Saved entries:
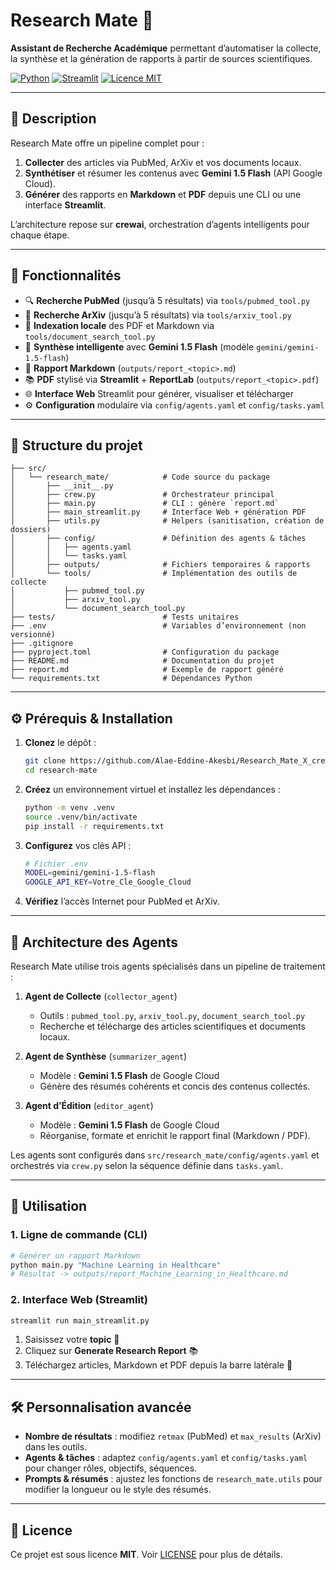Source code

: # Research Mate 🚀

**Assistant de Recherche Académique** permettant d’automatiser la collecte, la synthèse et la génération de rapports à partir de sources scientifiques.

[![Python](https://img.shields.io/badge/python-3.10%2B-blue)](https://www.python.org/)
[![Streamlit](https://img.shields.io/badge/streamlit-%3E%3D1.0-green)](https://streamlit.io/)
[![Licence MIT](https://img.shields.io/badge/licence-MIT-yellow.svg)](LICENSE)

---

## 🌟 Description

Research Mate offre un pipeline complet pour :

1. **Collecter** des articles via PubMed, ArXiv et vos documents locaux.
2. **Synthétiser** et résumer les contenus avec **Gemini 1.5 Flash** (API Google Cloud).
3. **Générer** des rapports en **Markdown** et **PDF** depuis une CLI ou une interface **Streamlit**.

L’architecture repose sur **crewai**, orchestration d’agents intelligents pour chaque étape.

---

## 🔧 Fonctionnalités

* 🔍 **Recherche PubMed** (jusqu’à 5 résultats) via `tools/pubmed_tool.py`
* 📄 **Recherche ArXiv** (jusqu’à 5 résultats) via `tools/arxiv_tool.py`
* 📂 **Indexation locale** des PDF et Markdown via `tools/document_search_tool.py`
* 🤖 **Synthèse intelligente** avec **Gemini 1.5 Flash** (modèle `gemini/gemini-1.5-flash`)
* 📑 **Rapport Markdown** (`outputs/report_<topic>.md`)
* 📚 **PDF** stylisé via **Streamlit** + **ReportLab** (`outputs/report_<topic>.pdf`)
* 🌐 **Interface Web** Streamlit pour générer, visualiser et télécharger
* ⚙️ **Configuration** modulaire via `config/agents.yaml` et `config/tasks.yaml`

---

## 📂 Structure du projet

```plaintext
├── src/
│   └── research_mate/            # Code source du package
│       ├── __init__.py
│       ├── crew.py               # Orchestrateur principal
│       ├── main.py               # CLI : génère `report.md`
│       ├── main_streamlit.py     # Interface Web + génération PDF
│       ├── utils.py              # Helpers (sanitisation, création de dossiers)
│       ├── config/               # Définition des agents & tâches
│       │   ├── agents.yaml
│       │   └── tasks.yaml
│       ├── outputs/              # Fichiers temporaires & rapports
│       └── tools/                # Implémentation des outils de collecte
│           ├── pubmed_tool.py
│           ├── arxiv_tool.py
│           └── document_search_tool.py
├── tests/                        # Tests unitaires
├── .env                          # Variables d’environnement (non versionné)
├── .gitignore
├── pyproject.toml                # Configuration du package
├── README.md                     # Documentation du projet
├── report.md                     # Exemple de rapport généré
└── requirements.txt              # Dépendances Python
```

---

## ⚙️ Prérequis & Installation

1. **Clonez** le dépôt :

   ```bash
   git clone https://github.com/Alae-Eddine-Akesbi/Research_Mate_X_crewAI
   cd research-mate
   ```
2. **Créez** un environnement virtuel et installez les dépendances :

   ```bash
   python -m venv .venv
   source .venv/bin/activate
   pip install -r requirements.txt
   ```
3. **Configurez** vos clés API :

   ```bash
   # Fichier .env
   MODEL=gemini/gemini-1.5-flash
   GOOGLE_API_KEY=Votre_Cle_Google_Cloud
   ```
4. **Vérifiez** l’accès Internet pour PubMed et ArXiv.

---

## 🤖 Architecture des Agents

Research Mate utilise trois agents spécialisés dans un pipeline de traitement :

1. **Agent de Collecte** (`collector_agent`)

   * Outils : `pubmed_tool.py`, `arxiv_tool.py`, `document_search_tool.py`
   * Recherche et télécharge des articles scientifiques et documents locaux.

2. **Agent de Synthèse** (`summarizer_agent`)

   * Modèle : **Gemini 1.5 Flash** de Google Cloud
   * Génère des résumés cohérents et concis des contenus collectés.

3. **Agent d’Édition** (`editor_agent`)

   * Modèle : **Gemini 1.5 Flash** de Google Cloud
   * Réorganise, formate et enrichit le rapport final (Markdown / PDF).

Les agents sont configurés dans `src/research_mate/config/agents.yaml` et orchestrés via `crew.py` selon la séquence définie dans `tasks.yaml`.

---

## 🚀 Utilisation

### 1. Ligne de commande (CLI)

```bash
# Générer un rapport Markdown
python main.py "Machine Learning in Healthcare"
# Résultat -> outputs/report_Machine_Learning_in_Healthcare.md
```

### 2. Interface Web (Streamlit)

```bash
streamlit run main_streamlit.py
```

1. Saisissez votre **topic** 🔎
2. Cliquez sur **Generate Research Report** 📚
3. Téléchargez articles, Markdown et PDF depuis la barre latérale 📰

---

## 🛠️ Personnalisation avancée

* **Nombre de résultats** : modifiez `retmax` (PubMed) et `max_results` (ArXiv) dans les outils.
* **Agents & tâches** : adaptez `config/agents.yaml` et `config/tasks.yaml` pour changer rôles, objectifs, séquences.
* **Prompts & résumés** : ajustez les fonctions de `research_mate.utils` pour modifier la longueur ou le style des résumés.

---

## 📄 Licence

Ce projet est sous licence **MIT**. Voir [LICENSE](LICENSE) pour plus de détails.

**Exercise:** Show the lines above with "https".

**Written solution:**
[![Python](https://img.shields.io/badge/python-3.10%2B-blue)](https://www.python.org/)
[![Streamlit](https://img.shields.io/badge/streamlit-%3E%3D1.0-green)](https://streamlit.io/)
[![Licence MIT](https://img.shields.io/badge/licence-MIT-yellow.svg)](LICENSE)
   git clone https://github.com/Alae-Eddine-Akesbi/Research_Mate_X_crewAI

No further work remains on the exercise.